## Work item
Copy each line of the records below that has "data" in it.

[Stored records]

___

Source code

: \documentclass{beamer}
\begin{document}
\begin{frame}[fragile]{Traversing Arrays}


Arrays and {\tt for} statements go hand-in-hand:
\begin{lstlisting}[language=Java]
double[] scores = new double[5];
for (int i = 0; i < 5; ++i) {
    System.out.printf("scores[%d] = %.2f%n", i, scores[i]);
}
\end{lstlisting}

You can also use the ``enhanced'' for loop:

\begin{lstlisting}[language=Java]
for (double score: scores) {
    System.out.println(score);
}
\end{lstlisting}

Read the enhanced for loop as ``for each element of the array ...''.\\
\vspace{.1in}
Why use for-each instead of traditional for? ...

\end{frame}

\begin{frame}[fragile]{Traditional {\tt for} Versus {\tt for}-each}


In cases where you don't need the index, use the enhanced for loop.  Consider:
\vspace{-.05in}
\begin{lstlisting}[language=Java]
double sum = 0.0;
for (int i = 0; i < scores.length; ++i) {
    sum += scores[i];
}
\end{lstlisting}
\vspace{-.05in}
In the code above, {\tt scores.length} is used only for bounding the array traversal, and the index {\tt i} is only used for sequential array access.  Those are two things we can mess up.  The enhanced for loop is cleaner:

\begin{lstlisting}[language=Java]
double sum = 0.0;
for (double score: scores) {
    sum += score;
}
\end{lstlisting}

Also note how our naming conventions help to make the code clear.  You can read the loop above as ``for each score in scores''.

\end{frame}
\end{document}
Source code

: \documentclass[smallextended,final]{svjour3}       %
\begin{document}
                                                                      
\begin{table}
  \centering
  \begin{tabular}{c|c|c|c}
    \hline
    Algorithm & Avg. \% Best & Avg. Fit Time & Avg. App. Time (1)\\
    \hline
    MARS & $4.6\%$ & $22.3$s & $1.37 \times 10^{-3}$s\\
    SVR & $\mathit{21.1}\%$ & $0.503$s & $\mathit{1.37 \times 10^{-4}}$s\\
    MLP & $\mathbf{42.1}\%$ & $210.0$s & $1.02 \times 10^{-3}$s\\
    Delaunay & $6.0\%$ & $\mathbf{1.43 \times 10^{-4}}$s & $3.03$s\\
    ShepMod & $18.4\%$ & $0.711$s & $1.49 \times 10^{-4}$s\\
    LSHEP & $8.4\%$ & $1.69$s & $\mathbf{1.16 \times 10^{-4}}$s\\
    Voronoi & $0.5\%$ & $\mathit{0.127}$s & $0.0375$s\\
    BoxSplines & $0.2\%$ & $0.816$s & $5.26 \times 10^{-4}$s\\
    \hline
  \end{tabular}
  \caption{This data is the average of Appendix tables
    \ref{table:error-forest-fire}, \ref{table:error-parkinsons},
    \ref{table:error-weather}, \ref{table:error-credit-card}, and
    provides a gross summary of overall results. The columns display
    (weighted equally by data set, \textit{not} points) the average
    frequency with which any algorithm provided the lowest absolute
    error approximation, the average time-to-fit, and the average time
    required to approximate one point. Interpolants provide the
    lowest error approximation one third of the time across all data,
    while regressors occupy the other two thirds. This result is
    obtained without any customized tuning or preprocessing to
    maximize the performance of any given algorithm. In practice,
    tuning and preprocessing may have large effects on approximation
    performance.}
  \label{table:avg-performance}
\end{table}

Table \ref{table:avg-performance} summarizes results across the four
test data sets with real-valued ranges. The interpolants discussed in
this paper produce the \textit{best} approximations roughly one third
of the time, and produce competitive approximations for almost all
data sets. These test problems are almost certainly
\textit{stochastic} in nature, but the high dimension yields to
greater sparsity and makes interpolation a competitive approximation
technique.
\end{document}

___

## Result of this exercise
  \caption{This data is the average of Appendix tables
    (weighted equally by data set, \textit{not} points) the average
    lowest error approximation one third of the time across all data,
test data sets with real-valued ranges. The interpolants discussed in
data sets. These test problems are almost certainly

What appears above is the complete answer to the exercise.